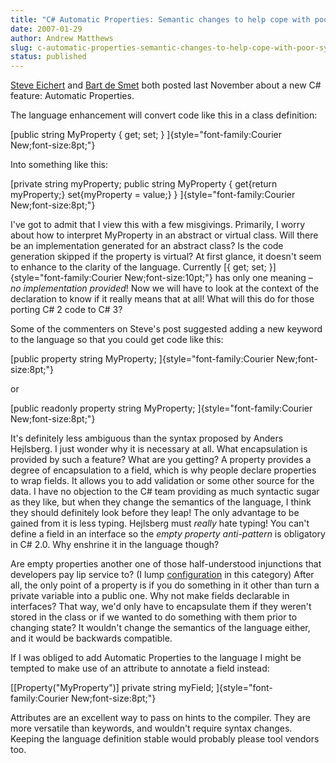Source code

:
 ```yaml
---
title: "C# Automatic Properties: Semantic changes to help cope with poor syntax?"
date: 2007-01-29
author: Andrew Matthews
slug: c-automatic-properties-semantic-changes-to-help-cope-with-poor-syntax
status: published
---
```


[Steve Eichert](http://steve.emxsoftware.com/LINQ/C+Automatic+Properties) and [Bart de Smet](http://community.bartdesmet.net/blogs/bart/archive/2006/11/08/C_2300_-Automatic-Properties.aspx) both posted last November about a new C\# feature: Automatic Properties.

The language enhancement will convert code like this in a class definition:

[public string MyProperty { get; set; }
]{style="font-family:Courier New;font-size:8pt;"}

Into something like this:

[private string myProperty;
public string MyProperty
{
get{return myProperty;}
set{myProperty = value;}
}
]{style="font-family:Courier New;font-size:8pt;"}

I've got to admit that I view this with a few misgivings. Primarily, I worry about how to interpret MyProperty in an abstract or virtual class. Will there be an implementation generated for an abstract class? Is the code generation skipped if the property is virtual? At first glance, it doesn't seem to enhance to the clarity of the language. Currently [{ get; set; }]{style="font-family:Courier New;font-size:10pt;"} has only one meaning – *no implementation provided*! Now we will have to look at the context of the declaration to know if it really means that at all! What will this do for those porting C\# 2 code to C\# 3?

Some of the commenters on Steve's post suggested adding a new keyword to the language so that you could get code like this:

[public property string MyProperty;
]{style="font-family:Courier New;font-size:8pt;"}

or

[public readonly property string MyProperty;
]{style="font-family:Courier New;font-size:8pt;"}

It's definitely less ambiguous than the syntax proposed by Anders Hejlsberg. I just wonder why it is necessary at all. What encapsulation is provided by such a feature? What are you getting? A property provides a degree of encapsulation to a field, which is why people declare properties to wrap fields. It allows you to add validation or some other source for the data. I have no objection to the C\# team providing as much syntactic sugar as they like, but when they change the semantics of the language, I think they should definitely look before they leap! The only advantage to be gained from it is less typing. Hejlsberg must *really* hate typing! You can't define a field in an interface so the *empty property anti-pattern* is obligatory in C\# 2.0. Why enshrine it in the language though?

Are empty properties another one of those half-understood injunctions that developers pay lip service to? (I lump [configuration](http://aabs.wordpress.com/configuration/) in this category) After all, the only point of a property is if you do something in it other than turn a private variable into a public one. Why not make fields declarable in interfaces? That way, we'd only have to encapsulate them if they weren't stored in the class or if we wanted to do something with them prior to changing state? It wouldn't change the semantics of the language either, and it would be backwards compatible.

If I was obliged to add Automatic Properties to the language I might be tempted to make use of an attribute to annotate a field instead:

[\[Property("MyProperty")\] private string myField;
]{style="font-family:Courier New;font-size:8pt;"}

Attributes are an excellent way to pass on hints to the compiler. They are more versatile than keywords, and wouldn't require syntax changes. Keeping the language definition stable would probably please tool vendors too.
==================================================
EXERCISE DIRECTIONS – Retype all entries above verbatim; no pictures belong in the copy.

RESULT OF THE TASK –
Source code

:
 ```yaml
---
title: "C# Automatic Properties: Semantic changes to help cope with poor syntax?"
date: 2007-01-29
author: Andrew Matthews
slug: c-automatic-properties-semantic-changes-to-help-cope-with-poor-syntax
status: published
---
```


[Steve Eichert](http://steve.emxsoftware.com/LINQ/C+Automatic+Properties) and [Bart de Smet](http://community.bartdesmet.net/blogs/bart/archive/2006/11/08/C_2300_-Automatic-Properties.aspx) both posted last November about a new C\# feature: Automatic Properties.

The language enhancement will convert code like this in a class definition:

[public string MyProperty { get; set; }
]{style="font-family:Courier New;font-size:8pt;"}

Into something like this:

[private string myProperty;
public string MyProperty
{
get{return myProperty;}
set{myProperty = value;}
}
]{style="font-family:Courier New;font-size:8pt;"}

I've got to admit that I view this with a few misgivings. Primarily, I worry about how to interpret MyProperty in an abstract or virtual class. Will there be an implementation generated for an abstract class? Is the code generation skipped if the property is virtual? At first glance, it doesn't seem to enhance to the clarity of the language. Currently [{ get; set; }]{style="font-family:Courier New;font-size:10pt;"} has only one meaning – *no implementation provided*! Now we will have to look at the context of the declaration to know if it really means that at all! What will this do for those porting C\# 2 code to C\# 3?

Some of the commenters on Steve's post suggested adding a new keyword to the language so that you could get code like this:

[public property string MyProperty;
]{style="font-family:Courier New;font-size:8pt;"}

or

[public readonly property string MyProperty;
]{style="font-family:Courier New;font-size:8pt;"}

It's definitely less ambiguous than the syntax proposed by Anders Hejlsberg. I just wonder why it is necessary at all. What encapsulation is provided by such a feature? What are you getting? A property provides a degree of encapsulation to a field, which is why people declare properties to wrap fields. It allows you to add validation or some other source for the data. I have no objection to the C\# team providing as much syntactic sugar as they like, but when they change the semantics of the language, I think they should definitely look before they leap! The only advantage to be gained from it is less typing. Hejlsberg must *really* hate typing! You can't define a field in an interface so the *empty property anti-pattern* is obligatory in C\# 2.0. Why enshrine it in the language though?

Are empty properties another one of those half-understood injunctions that developers pay lip service to? (I lump [configuration](http://aabs.wordpress.com/configuration/) in this category) After all, the only point of a property is if you do something in it other than turn a private variable into a public one. Why not make fields declarable in interfaces? That way, we'd only have to encapsulate them if they weren't stored in the class or if we wanted to do something with them prior to changing state? It wouldn't change the semantics of the language either, and it would be backwards compatible.

If I was obliged to add Automatic Properties to the language I might be tempted to make use of an attribute to annotate a field instead:

[\[Property("MyProperty")\] private string myField;
]{style="font-family:Courier New;font-size:8pt;"}

Attributes are an excellent way to pass on hints to the compiler. They are more versatile than keywords, and wouldn't require syntax changes. Keeping the language definition stable would probably please tool vendors too.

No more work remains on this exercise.